Seems you don't have python2 installed but only python3 but it is not registered as plain python. Try

which python
which python2
which python3

If only the last command runs without error you can try to link python3 to python with

sudo apt-get install python-is-python3

1 Comment

Don't. If it's python3, then use python3 (in the shebang, when running scripts, ex). The OS may rely on python being an actual Python 2.
1

Try running python3 Wifite2.py from the directory where the file exists.

4 Comments

yes I got that working using this command but is there a way to get it working without passing the python command
No. Basically you are expecting your os to guess what to do with the file called "Wifite2.py". You could python3 Wifite2.py, you could vim Wifite2.py etc.

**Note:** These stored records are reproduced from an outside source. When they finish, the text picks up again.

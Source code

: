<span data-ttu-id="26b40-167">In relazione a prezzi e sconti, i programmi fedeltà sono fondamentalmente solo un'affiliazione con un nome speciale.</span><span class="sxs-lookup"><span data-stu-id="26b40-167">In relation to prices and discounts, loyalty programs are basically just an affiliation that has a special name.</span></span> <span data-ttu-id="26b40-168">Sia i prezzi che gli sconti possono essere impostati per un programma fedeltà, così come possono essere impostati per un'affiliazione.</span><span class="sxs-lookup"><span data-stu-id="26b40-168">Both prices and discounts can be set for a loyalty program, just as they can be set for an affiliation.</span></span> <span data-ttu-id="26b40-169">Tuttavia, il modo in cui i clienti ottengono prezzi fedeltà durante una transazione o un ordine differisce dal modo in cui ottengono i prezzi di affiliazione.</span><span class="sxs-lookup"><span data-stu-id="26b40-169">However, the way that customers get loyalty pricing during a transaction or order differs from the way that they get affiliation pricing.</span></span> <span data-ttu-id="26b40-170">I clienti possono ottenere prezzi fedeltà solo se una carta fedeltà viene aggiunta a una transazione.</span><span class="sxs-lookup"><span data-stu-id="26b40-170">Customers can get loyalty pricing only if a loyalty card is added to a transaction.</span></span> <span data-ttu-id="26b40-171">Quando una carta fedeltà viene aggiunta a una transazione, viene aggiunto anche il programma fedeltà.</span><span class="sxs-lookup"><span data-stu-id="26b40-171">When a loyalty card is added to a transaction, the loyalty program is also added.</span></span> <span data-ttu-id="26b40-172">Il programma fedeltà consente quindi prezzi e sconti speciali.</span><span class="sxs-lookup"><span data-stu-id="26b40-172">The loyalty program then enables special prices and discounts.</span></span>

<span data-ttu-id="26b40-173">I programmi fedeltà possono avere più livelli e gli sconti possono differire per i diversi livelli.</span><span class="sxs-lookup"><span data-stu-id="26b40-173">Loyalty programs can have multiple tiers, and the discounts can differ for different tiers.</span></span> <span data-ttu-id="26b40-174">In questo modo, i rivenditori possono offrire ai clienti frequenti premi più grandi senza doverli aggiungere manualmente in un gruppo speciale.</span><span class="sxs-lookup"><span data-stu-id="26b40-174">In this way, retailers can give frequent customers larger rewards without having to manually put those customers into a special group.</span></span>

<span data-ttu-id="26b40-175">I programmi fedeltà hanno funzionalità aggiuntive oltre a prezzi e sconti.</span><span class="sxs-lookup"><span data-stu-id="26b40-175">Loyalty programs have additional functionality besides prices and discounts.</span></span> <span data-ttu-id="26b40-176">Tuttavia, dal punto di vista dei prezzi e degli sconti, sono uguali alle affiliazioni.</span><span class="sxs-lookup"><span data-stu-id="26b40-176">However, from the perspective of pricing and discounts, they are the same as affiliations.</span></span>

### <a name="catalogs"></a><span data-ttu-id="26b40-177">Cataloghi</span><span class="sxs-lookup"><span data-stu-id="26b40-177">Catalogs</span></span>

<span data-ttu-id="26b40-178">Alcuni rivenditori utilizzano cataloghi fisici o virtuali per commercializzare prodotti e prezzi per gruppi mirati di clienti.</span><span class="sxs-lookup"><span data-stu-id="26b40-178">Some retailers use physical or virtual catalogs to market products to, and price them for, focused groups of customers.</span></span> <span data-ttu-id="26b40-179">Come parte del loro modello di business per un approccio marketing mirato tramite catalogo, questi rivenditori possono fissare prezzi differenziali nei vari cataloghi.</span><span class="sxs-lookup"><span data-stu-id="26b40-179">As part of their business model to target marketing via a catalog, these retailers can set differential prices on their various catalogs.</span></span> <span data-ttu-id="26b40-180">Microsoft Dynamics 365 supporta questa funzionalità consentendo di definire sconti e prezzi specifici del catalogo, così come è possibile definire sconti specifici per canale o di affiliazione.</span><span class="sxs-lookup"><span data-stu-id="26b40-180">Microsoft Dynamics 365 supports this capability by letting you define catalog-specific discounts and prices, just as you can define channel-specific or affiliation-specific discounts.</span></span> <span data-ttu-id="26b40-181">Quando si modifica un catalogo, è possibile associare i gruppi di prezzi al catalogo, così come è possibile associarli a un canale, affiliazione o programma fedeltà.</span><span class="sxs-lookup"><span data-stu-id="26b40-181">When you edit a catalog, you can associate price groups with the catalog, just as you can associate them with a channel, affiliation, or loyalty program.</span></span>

If you want to run the script, you must specify it.
@Yuv_c in Unix-like systems, shebang tells the OS exactly what program it should use to interpret the file. OP does have one in the script, as can be seen from the error message. Not having a shebang and still trying to execute the script like this is another story though - in that case the OS does indeed have to guess what to execute the script with, AFAIK its guess is usually /bin/sh.
I wasn't aware of that @Czaporka. Thanks for the explanation.
1

Use shebangs! In the first line of your script write the python interpretor path.

#! /usr/bin/python

Then chmod +x your file on shell. That will make it executable. And you can directly run it.

2 Comments

The shebang can also be /usr/local/bin/python3 (or whatever is the output of which python3) if that is what is available on the system.
Yes it can. Any interpreter you want.